Administrators and teachers at a California high school recently announced to their students that several teens had been killed in car wrecks over the weekend. It was devastating news that traumatized students, many of whom had lost good friends. The problem? It was a big, fat lie.
Administrators came up with the program to discourage teens from drinking and driving.. The plan was to tell students about the accidents in the morning, then reveal the hoax at an assembly in the afternoon.
Only some students became so upset (and rightfully so), that teachers had to tell them immediately that there was no accident. So for the entire day, rumors were spreading that it was true/wasn't true, and many students didn't really understand until the missing students arrived back at class.

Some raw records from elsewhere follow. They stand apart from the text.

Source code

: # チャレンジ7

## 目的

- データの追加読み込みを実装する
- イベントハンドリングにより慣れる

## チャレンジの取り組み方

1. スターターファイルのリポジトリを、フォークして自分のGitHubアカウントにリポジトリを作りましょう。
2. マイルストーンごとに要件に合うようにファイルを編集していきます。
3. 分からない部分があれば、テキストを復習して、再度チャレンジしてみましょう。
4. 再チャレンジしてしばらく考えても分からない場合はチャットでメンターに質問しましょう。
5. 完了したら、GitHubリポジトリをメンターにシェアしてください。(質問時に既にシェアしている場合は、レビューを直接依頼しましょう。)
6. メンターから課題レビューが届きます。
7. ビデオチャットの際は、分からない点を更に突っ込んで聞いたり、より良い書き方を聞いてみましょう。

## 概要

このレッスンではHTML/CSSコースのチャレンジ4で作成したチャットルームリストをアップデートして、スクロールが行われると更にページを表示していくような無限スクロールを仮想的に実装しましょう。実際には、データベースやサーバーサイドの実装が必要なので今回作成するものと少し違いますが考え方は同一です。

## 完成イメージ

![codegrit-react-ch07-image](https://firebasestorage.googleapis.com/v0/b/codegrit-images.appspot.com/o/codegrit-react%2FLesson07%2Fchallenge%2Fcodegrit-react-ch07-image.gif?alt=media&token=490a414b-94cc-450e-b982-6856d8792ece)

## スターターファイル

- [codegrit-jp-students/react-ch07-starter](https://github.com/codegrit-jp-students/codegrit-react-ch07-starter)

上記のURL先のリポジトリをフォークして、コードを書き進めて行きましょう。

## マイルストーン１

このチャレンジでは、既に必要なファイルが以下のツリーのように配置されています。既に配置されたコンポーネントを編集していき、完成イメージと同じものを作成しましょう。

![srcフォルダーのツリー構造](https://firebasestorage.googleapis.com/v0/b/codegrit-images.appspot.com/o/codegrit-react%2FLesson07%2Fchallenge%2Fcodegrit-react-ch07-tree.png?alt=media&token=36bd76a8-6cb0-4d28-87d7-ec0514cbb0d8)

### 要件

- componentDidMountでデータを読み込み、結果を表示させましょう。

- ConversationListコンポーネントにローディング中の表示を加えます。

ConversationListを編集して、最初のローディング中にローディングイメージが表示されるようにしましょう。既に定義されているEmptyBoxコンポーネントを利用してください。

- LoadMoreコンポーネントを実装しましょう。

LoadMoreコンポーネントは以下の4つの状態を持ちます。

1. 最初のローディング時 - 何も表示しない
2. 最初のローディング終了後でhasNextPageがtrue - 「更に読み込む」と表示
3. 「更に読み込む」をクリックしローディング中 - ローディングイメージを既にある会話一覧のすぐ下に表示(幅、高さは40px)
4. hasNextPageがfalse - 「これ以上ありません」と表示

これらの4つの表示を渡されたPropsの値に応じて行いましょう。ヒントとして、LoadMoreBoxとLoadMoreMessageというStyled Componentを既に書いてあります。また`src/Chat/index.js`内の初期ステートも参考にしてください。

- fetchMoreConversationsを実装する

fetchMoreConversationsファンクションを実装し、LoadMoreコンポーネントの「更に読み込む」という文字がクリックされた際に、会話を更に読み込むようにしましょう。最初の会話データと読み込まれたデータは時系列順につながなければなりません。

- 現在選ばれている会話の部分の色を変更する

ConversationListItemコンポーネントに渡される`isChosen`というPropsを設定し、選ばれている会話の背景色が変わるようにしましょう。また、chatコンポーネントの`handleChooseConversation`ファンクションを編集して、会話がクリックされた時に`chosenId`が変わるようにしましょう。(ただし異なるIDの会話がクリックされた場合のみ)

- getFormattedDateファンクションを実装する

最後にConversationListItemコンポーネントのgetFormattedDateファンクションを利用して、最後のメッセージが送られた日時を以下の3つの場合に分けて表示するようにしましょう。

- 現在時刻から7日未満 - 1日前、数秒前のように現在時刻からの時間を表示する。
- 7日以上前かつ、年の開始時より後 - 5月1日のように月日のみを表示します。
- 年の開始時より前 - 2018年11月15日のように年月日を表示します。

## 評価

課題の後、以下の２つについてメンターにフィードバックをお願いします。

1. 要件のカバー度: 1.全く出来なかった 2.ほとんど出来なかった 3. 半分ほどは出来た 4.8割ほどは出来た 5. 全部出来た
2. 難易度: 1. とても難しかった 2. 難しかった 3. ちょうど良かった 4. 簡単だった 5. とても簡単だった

Some students are protesting the schools actions, saying they feel betrayed and that the school played with their emotions. Administrators are adamant, however, that the program was meant to save lives, not to traumatize the children.

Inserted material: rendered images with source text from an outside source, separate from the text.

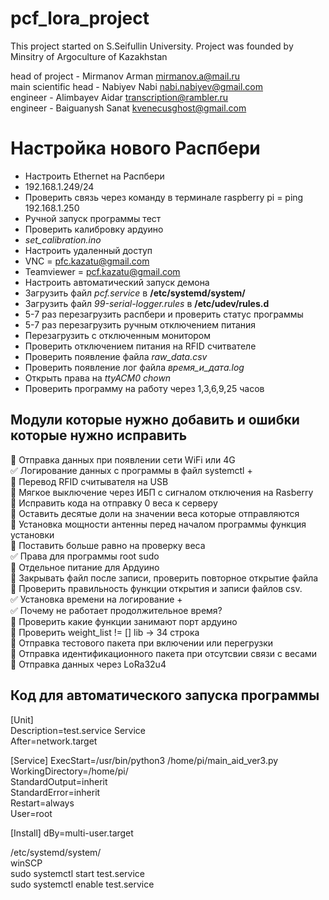 # pcf_lora_project

This project started on S.Seifullin University.
Project was founded by Minsitry of Argoculture of Kazakhstan

head of project - Mirmanov Arman mirmanov.a@mail.ru    
main scientific head - Nabiyev Nabi nabi.nabiyev@gmail.com    
engineer - Alimbayev Aidar transcription@rambler.ru    
engineer - Baiguanysh Sanat kvenecusghost@gmail.com     

Настройка нового Распбери 
============================

* Настроить Ethernet на Распбери 
* 192.168.1.249/24 
* Проверить связь через команду в терминале raspberry pi = ping 192.168.1.250 
* Ручной запуск программы тест
* Проверить калибровку ардуино
* *set_calibration.ino*
* Настроить удаленный доступ
* VNC = pfc.kazatu@gmail.com
* Teamviewer = pcf.kazatu@gmail.com
* Настроить автоматический запуск демона
* Загрузить файл *pcf.service* в __/etc/systemd/system/__
* Загрузить файл *99-serial-logger.rules* в __/etc/udev/rules.d__
* 5-7 раз перезагрузить распбери и проверить статус программы
* 5-7 раз перезагрузить ручным отключением питания
* Перезагрузить с отключенным монитором
* Проверить отключением питания на RFID считвателе
* Проверить появление файла *raw_data.csv*
* Проверить появление лог файла *время_и_дата.log*
* Открыть права на *ttyACM0 chown*
* Проверить программу на работу через 1,3,6,9,25 часов

Модули которые нужно добавить и ошибки которые нужно исправить
-----------------------------------------------------------------

:black_square_button: Отправка данных при появлении сети WiFi или 4G    
:white_check_mark: Логирование данных с программы в файл systemctl +    
:black_square_button: Перевод RFID считывателя на USB     
:black_square_button: Мягкое выключение через ИБП с сигналом отключения на Rasberry    
:black_square_button: Исправить кода на отправку 0 веса к серверу     
:black_square_button: Оставить десятые доли на значении веса которые отправляются    
:black_square_button: Установка мощности антенны перед началом программы функция установки    
:black_square_button: Поставить больше равно на проверку веса    
:white_check_mark: Права для программы root sudo    
:black_square_button: Отдельное питание для Ардуино    
:black_square_button: Закрывать файл после записи, проверить повторное открытие файла    
:black_square_button: Проверить правильность функции открытия и записи файлов csv.     
:white_check_mark: Установка времени на логирование +       
:white_check_mark: Почему не работает продолжительное время?    
:black_square_button: Проверить какие функции занимают порт ардуино    
:black_square_button: Проверить weight_list != [] lib -> 34 строка    
:black_square_button: Отправка тестового пакета при включении или перегрузки    
:black_square_button: Отправка идентификационного пакета при отсутсвии связи с весами     
:black_square_button: Отправка данных через LoRa32u4    

Код для автоматического запуска программы
-----------------------------------------
[Unit]    
Description=test.service Service       
After=network.target      

[Service]
ExecStart=/usr/bin/python3 /home/pi/main_aid_ver3.py        
WorkingDirectory=/home/pi/        
StandardOutput=inherit    
StandardError=inherit    
Restart=always    
User=root    

[Install]
dBy=multi-user.target        

/etc/systemd/system/    
winSCP    
sudo systemctl start test.service       
sudo systemctl enable test.service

I have to wonder, however, if the roles were reversed if school administrators would feel the same way. Imagine if you worked in a large corporation and the CEO came in and told you that several co-workers had died in [name your traumatic even here] over the weekend, then revealed hours later that it was just a hoax to encourage workplace safety. You can bet there would be be some litigation going on for emotional trauma.
What do you think? Did the school go to far? Or are there no limits on what should be done to protect teens from their own actions?

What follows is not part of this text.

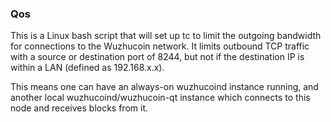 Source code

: ### Qos ###

This is a Linux bash script that will set up tc to limit the outgoing bandwidth for connections to the Wuzhucoin network. It limits outbound TCP traffic with a source or destination port of 8244, but not if the destination IP is within a LAN (defined as 192.168.x.x).

This means one can have an always-on wuzhucoind instance running, and another local wuzhucoind/wuzhucoin-qt instance which connects to this node and receives blocks from it.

1. When I first heard about this story my stomach just dropped. A couple of years after I graduated high school a young lady I went to high school with passed away from injuries sustained in a drunk driving accident. The accident occured shortly before she was going to graduate and she died the day after graduation. Her older brother was a friend of mine and he accepted her diploma for her (she would have graduated even if she had failed all of her exams.) We were a very small school (250ish students) in a town with a population of 3,500. The shock and horror we as a town went through is something I would not wish on anyone. That these administrators took it upon themselves to subject these students to even a few hours, heck even minutes, is absolutely inexcusible. If I had a child attending this school there would be h*ll to pay.